Fort Carson Mountaineer

Soldier’s memorial returns home

4th Infantry Division Military Intelligence Sgt. Maj. Mari Sidwell presents the Sgt. Amanda Pinson memorial plaque to Pinson’s mother, Chris Andrews, and brother, Bryan Pinson, during a small ceremony held at Andrews’ house in St. Louis Dec. 7. Sidwell flew from Fort Carson to St. Louis to hand deliver the plaque to Pinson’s mother.

Story and photo by Staff Sgt. Craig Cantrell

4th Infantry Division Public Affairs Office

ST. LOUIS — The 4th Infantry Division honored a long-standing military creed to never leave a fallen comrade behind when it returned the memorial plaque dedicated to Sgt. Amanda Pinson to her Family in St. Louis Dec. 7.

Pinson was killed by indirect fire at Contingency Operating Base Speicher, Iraq, March 16, 2006, while assigned to the 101st Military Intelligence Detachment as a signals intelligence analyst.

She was the first female signals intelligence analyst killed in combat. Subsequently, officials named the COB Speicher military intelligence building Pinson Hall, and affixed a plaque to memorialize her service and sacrifice.
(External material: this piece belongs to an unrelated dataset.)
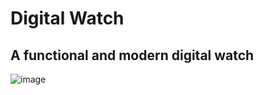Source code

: # Digital Watch

## A functional and modern digital watch

![image](https://github.com/GabrielBetini/digital-watch/assets/54044791/23911cfe-157e-41ad-880e-f0a37722ecde)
The responsibility of caring for the plaque and honoring Pinson’s memory was handed down and charged to every incoming intelligence sergeant major, said 4th Inf. Div. Military Intelligence Sgt. Maj. Mari Sidwell.

The 4th Inf. Div. was the last unit to occupy the building before handing it and COB Speicher over to the Iraqis.

“When (Sidwell) said I’m going to bring (the plaque) to your house, I was like ‘you’ve got to be kidding me,’” said Chris Andrews, Pinson’s mother. “They’re going to come all the way down here to bring the plaque? I was shocked.”

“I’m just doing the right thing, bringing a Soldier home to her Family,” said Sidwell.

Sidwell arrived at the Andrews residence in St. Louis where Pinson’s relatives had gathered to witness the presentation. They all wore Sgt. Amanda Pinson memorial T-shirts.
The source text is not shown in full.